San Francisco receives around $1 billion in funding from the federal government across all categories but Mayor Ed Lee today said the city is still working to determine exactly which funds will be affected by the order. He said Department of Homeland Security grant funds total somewhere around $10 million.
"Our city is still a sanctuary city and we are going to remain a sanctuary city," Lee said.
The mayor said he believed San Francisco's sanctuary city policy makes the city safe. The policy is intended to increase trust and cooperation between local law enforcement and immigrant communities, as well as make it possible for immigrants to access services such as education and health care.
The policy has been the subject of controversy, most recently following the July 1, 2015, shooting of Kate Steinle, a 32-year-old Pleasanton native who was killed while walking on Pier 14.
Juan Francisco Lopez-Sanchez, a Mexican citizen with a history of drug convictions and deportations, was arrested an hour later and charged with killing her with a gun that had been stolen from the car of a U.S. Bureau of Land Management ranger.
Steinle's family sued San Francisco because the sheriff's department had released Lopez-Sanchez from jail a short time before the shooting without notifying immigration authorities, as dictated by city policy.
However, a federal judge threw out the family's case against the city earlier this month, saying there was no law requiring the city to disclose his release date.
The Board of Supervisors voted in May to uphold and revise the sanctuary city policy to clarify that law enforcement would only notify immigration authorities of an inmate's release in limited circumstances involving serious felonies.
The Mayors of Bay Area's three largest cities, Oakland, San Francisco and San Jose, and the City of Berkeley, reaffirmed their commitment to working together to address the many challenges the region faces from growing income inequality, lack of affordable housing, better education outcomes, job creation and transportation infrastructure improvement.

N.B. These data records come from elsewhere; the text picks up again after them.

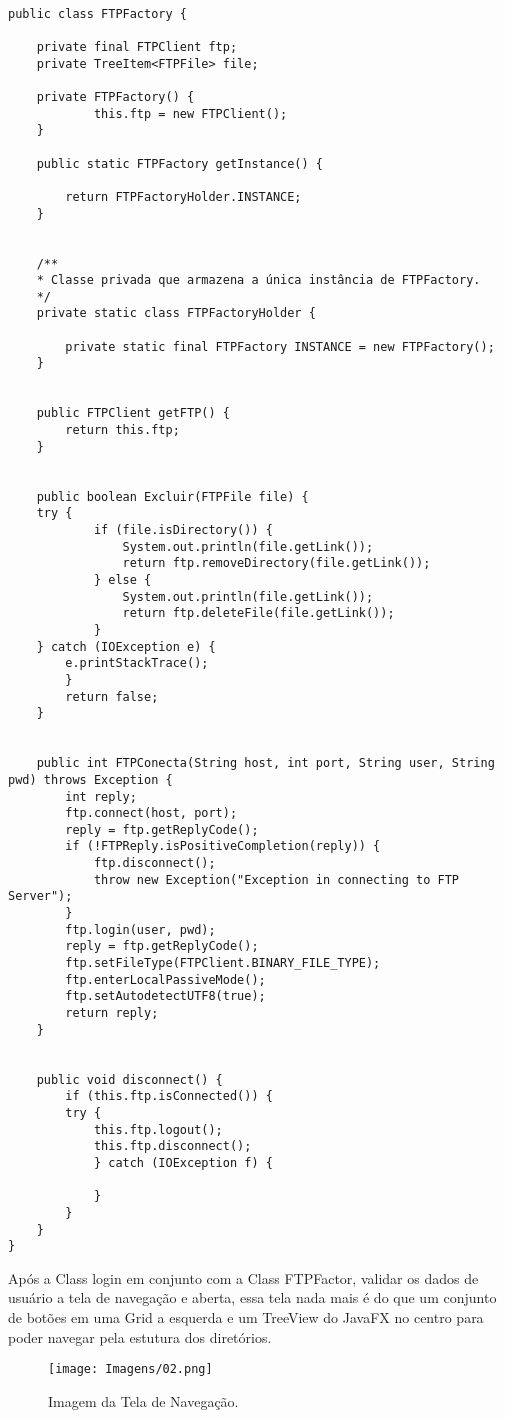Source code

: \documentclass[12pt]{article}
\begin{document}
\begin{lstlisting}

public class FTPFactory {
	
	private final FTPClient ftp;
	private TreeItem<FTPFile> file;
		
	private FTPFactory() {
			this.ftp = new FTPClient();
	}
	
	public static FTPFactory getInstance() {
	
		return FTPFactoryHolder.INSTANCE;
	}


	/**
	* Classe privada que armazena a única instância de FTPFactory.
	*/
	private static class FTPFactoryHolder {
	
		private static final FTPFactory INSTANCE = new FTPFactory();
	}


	public FTPClient getFTP() {
		return this.ftp;
	}


	public boolean Excluir(FTPFile file) {
	try {
			if (file.isDirectory()) {
				System.out.println(file.getLink());
				return ftp.removeDirectory(file.getLink());
			} else {
				System.out.println(file.getLink());
				return ftp.deleteFile(file.getLink());
			}
	} catch (IOException e) {
		e.printStackTrace();
		}	
		return false;
	}


	public int FTPConecta(String host, int port, String user, String pwd) throws Exception {
		int reply;
		ftp.connect(host, port);
		reply = ftp.getReplyCode();
		if (!FTPReply.isPositiveCompletion(reply)) {
			ftp.disconnect();
			throw new Exception("Exception in connecting to FTP Server");
		}
		ftp.login(user, pwd);
		reply = ftp.getReplyCode();
		ftp.setFileType(FTPClient.BINARY_FILE_TYPE);
		ftp.enterLocalPassiveMode();
		ftp.setAutodetectUTF8(true);
		return reply;
	}


	public void disconnect() {
		if (this.ftp.isConnected()) {
		try {
			this.ftp.logout();
			this.ftp.disconnect();
			} catch (IOException f) {
	
			}
	    }
	}
}	

\end{lstlisting}

Após a Class login em conjunto com a Class FTPFactor, validar os dados de usuário a tela de navegação e aberta, essa tela nada mais é do que um conjunto de botões em uma Grid a esquerda e um TreeView do JavaFX no centro para poder navegar pela estutura dos diretórios.

\begin{figure}[H]
	\centering
	\texttt{[image: Imagens/02.png]}
	\caption{ Imagem da Tela de Navegação.}
	\label{fig:01}
\end{figure}
\end{document}

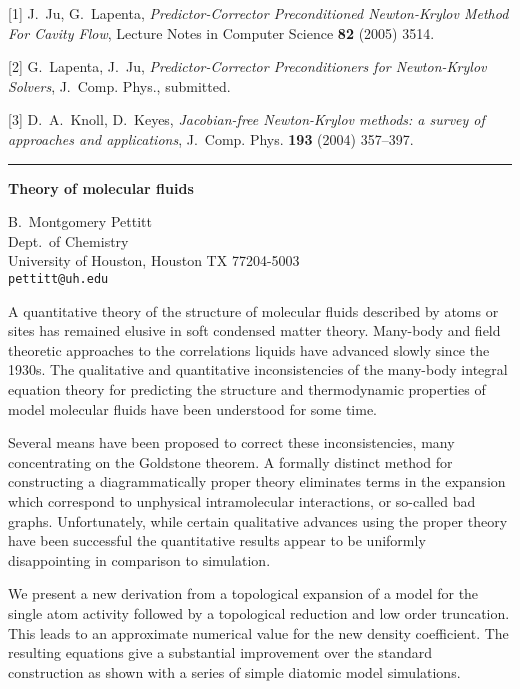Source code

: \documentclass[twosided]{report}
\begin{document}
[1] J.~Ju, G.~Lapenta,
{\em Predictor-Corrector Preconditioned Newton-Krylov Method
For Cavity Flow}, Lecture Notes in Computer Science
{\bf 82} (2005) 3514.

[2] G.~Lapenta, J.~Ju, {\em Predictor-Corrector
Preconditioners for Newton-Krylov Solvers},
J.~Comp. Phys., submitted.

[3] D.~A.~Knoll, D.~Keyes,
{\em Jacobian-free Newton-Krylov methods: a survey of
approaches and applications}, J.~Comp. Phys. {\bf 193}
(2004) 357--397.



	\begin{center} \rule{6in}{1pt} \end{center}

\begin{center}
{\large			%
{\bf Theory of molecular fluids}}

	B.~Montgomery Pettitt \\
	Dept.~of Chemistry \\
	University of Houston, Houston TX 77204-5003 \\
	{\tt pettitt@uh.edu} \\
\end{center}
A quantitative theory of the structure of molecular fluids
described by atoms or sites has remained elusive in soft
condensed matter theory. Many-body and field theoretic
approaches to the correlations liquids have advanced slowly
since the 1930s. The qualitative and quantitative
inconsistencies of the many-body integral equation theory
for predicting the structure and thermodynamic properties of
model molecular fluids have been understood for some time.

Several means have been proposed to correct these
inconsistencies, many concentrating on the Goldstone
theorem. A formally distinct method for constructing a
diagrammatically proper theory eliminates terms in the
expansion which correspond to unphysical intramolecular
interactions, or so-called bad graphs. Unfortunately, while
certain qualitative advances using the proper theory have
been successful the quantitative results appear to be
uniformly disappointing in comparison to simulation.

We present a new derivation from a topological expansion of
a model for the single atom activity followed by a
topological reduction and low order truncation. This leads
to an approximate numerical value for the new density
coefficient.  The resulting equations give a substantial
improvement over the standard construction as shown with
a series of simple diatomic model simulations.
\end{document}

Berkeley Mayor Jesse Arreguín, San Francisco Mayor Ed Lee, San Jose Mayor Sam Liccardo and Oakland Mayor Libby Schaaf also vowed to take a regional approach to combat the impacts of any threatened cuts in federal funding which would effect their residents.

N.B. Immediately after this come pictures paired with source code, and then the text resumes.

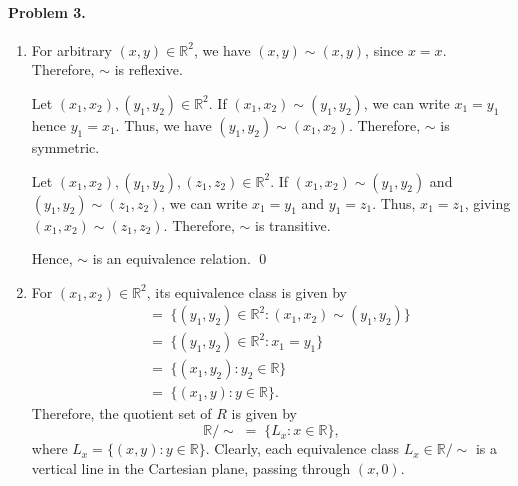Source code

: \documentclass[10pt]{article}
\begin{document}
    \paragraph{Problem 3.}
    \begin{enumerate}
        \item For arbitrary $(x, y)\in\mathbb{R}^2$, we have $(x, y)\sim(x,
        y)$, since $x = x$. Therefore, $\sim$ is reflexive.

        Let $(x_1, x_2), (y_1, y_2) \in \mathbb{R}^2$. If $(x_1, x_2)\sim(y_1,
        y_2)$, we can write $x_1 = y_1$ hence $y_1 = x_1$. Thus, we have
        $(y_1, y_2)\sim(x_1, x_2)$. Therefore, $\sim$ is symmetric.

        Let $(x_1, x_2), (y_1, y_2), (z_1, z_2) \in \mathbb{R}^2$. If $(x_1,
        x_2)\sim(y_1, y_2)$ and $(y_1, y_2)\sim(z_1, z_2)$, we can write $x_1
        = y_1$ and $y_1 = z_1$. Thus, $x_1 = z_1$, giving $(x_1, x_2)\sim(z_1,
        z_2)$. Therefore, $\sim$ is transitive.

        Hence, $\sim$ is an equivalence relation. \qed

        \item For $(x_1, x_2) \in \mathbb{R}^2$, its equivalence class is
        given by \begin{align*}
            [(x_1, x_2)]
                \;&=\; \{(y_1, y_2) \in \mathbb{R}^2 : (x_1, x_2)\sim(y_1, y_2)\} \\
                \;&=\; \{(y_1, y_2) \in \mathbb{R}^2 : x_1 = y_1\}\\
                \;&=\; \{(x_1, y_2) : y_2 \in \mathbb{R}\} \\
                \;&=\; \{(x_1, y) : y \in \mathbb{R}\}.
        \end{align*}
        Therefore, the quotient set of $R$ is given by \[
            \mathbb{R}/\sim \;=\; \{L_x : x \in \mathbb{R}\},
        \] where $L_x = \{(x, y) : y \in
        \mathbb{R}\}$. Clearly, each equivalence class $L_x \in
        \mathbb{R}/\sim$ is a vertical line in the Cartesian plane, passing
        through $(x, 0)$.

        \begin{center}
        \end{center}
    \end{enumerate}
\end{document}
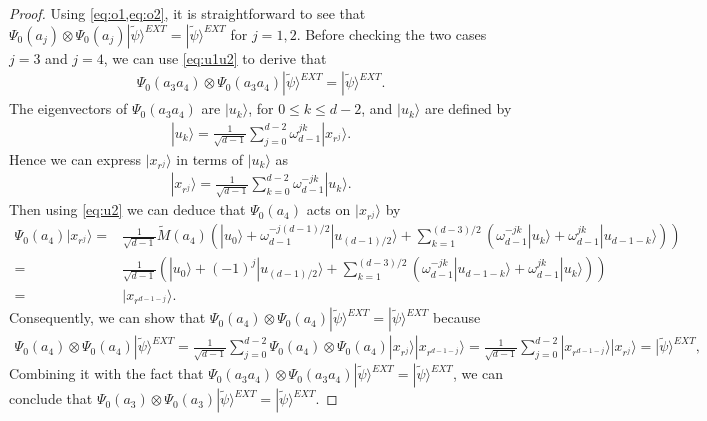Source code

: \documentclass[11pt,letterpaper]{article}
\newcommand{\ket}[1]{|#1\rangle}
\newcommand{\x}{\otimes}
\newcommand{\1}{\mathbb{1}}
\newcommand{\EXT}{EXT}
\newcommand{\tM}{\tilde{M}}
\newcommand{\tpsi}{\tilde{\psi}}
\theoremstyle{definition}
\begin{document}
\begin{proof}
	
	Using \cref{eq:o1,eq:o2}, it is straightforward to see that $\Psi_0(a_j)\x \Psi_0(a_j) \ket{\tpsi}^{\EXT} = \ket{\tpsi}^{\EXT}$ for $j = 1,2$.
	Before checking the two cases $j=3$ and $j=4$, we can use \cref{eq:u1u2} to derive that
	\begin{align*}
		\Psi_0(a_3 a_4) \x\Psi_0(a_3 a_4) \ket{\tpsi}^{\EXT} = \ket{\tpsi}^{\EXT}.
	\end{align*}
	The eigenvectors of $\Psi_0(a_3 a_4)$ are $\ket{u_k}$,
	for $0 \leq k \leq d-2$,
	and $\ket{u_k}$ are defined by
    \begin{align*}
        \ket{u_k} = \frac{1}{\sqrt{d-1}} \sum_{j=0}^{d-2} \omega_{d-1}^{jk} \ket{x_{r^j}}.
    \end{align*}
    Hence we can express $\ket{x_{r^j}}$ in terms of $\ket{u_k}$ as 
    \begin{align*}
        \ket{x_{r^j}} = \frac{1}{\sqrt{d-1}} \sum_{k=0}^{d-2} \omega_{d-1}^{-jk} \ket{u_k}.
    \end{align*}
    Then using \cref{eq:u2} we can deduce that $\Psi_0(a_4)$ acts on $\ket{x_{r^j}}$ by
    \begin{align*}
        \Psi_0(a_4) \ket{x_{r^j}} =& \frac{1}{\sqrt{d-1}} \tM(a_4) \left(\ket{u_0} + \omega_{d-1}^{-j(d-1)/2}\ket{u_{(d-1)/2}}  + 
        \sum_{k=1}^{(d-3)/2} (\omega_{d-1}^{-jk} \ket{u_k} + \omega_{d-1}^{jk} \ket{u_{d-1-k}})\right) \\
        =&\frac{1}{\sqrt{d-1}} \left(\ket{u_0} + (-1)^j\ket{u_{(d-1)/2}}  + 
        \sum_{k=1}^{(d-3)/2} (\omega_{d-1}^{-jk} \ket{u_{d-1-k}} + \omega_{d-1}^{jk} \ket{u_{k}})\right) \\
        =& \ket{x_{r^{d-1-j}}}.
    \end{align*}
    Consequently, we can show that $\Psi_0(a_4) \x \Psi_0(a_4) \ket{\tpsi}^{\EXT} = \ket{\tpsi}^{\EXT}$ 
    because
    \begin{align*}
        \Psi_0(a_4) \x \Psi_0(a_4) \ket{\tpsi}^{\EXT} = \frac{1}{\sqrt{d-1}}  \sum_{j=0}^{d-2} \Psi_0(a_4)\x  \Psi_0(a_4) \ket{x_{r^j}} \ket{x_{r^{d-1-j}}} 
        = \frac{1}{\sqrt{d-1}} \sum_{j=0}^{d-2} \ket{x_{r^{d-1-j}}} \ket{x_{r^{j}}} =\ket{\tpsi}^{\EXT},
    \end{align*}
	Combining it with the fact that $\Psi_0(a_3 a_4) \x \Psi_0(a_3 a_4) \ket{\tpsi}^{\EXT} = \ket{\tpsi}^{\EXT}$, we can conclude that
	$\Psi_0(a_3) \x \Psi_0(a_3) \ket{\tpsi}^{\EXT} = \ket{\tpsi}^{\EXT}$.
\end{proof}


\end{document}
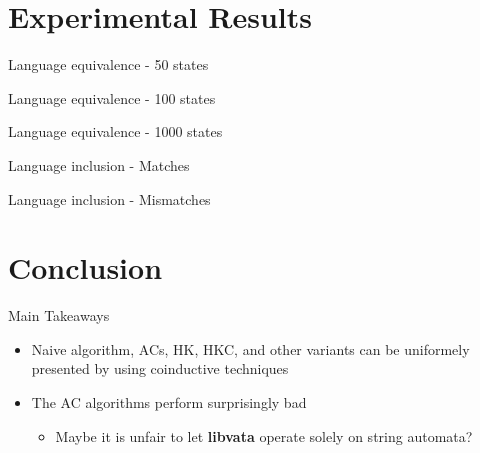 \documentclass[compress]{beamer}
\begin{document}
\section{Experimental Results}

\begin{frame}{Language equivalence - 50 states}
  \begin{figure}
    
  \end{figure}
\end{frame}

\begin{frame}{Language equivalence - 100 states}
  \begin{figure}
    
  \end{figure}
\end{frame}

\begin{frame}{Language equivalence - 1000 states}
  \begin{figure}
    
  \end{figure}
\end{frame}

\begin{frame}{Language inclusion - Matches}
  \begin{figure}
    
  \end{figure}
\end{frame}

\begin{frame}{Language inclusion - Mismatches}
  \begin{figure}
    
  \end{figure}
\end{frame}

\section{Conclusion}

\begin{frame}{Main Takeaways}
  \begin{itemize}
    \item<1-> Naive algorithm, ACs, HK, HKC, and other variants can be uniformely
      presented by using coinductive techniques
    \item<2-> The AC algorithms perform surprisingly bad
      \begin{itemize}
        \item Maybe it is unfair to let \textbf{libvata} operate solely on string automata?
      \end{itemize}
  \end{itemize}
\end{frame}
\end{document}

"The Bay Area stands united against this White House’s morally bankrupt policies that would divide families, turn our nation’s back on refugees in need, and potentially thwart the efforts of nearly one million productive young people who are on a legal path to citizenship," Schaaf said. "Oaklanders rely on $130 million in federal funding for everything from early education programs like Head Start to getting officers out of their cars and onto our streets at a time when community policing is so desperately needed. We will not allow this president to play politics with our safety and security.”
Liccardo said that nothing about the president's executive order will change how San Jose cops police the city. "The San Jose Police Department’s longstanding policies relating to immigration enforcement are critical to keeping our community safe," he said. "Our police officers must focus their scarce time responding to and investigating violent, predatory and other high-priority crimes – not the enforcement of federal tax laws, federal securities laws, or federal immigration laws."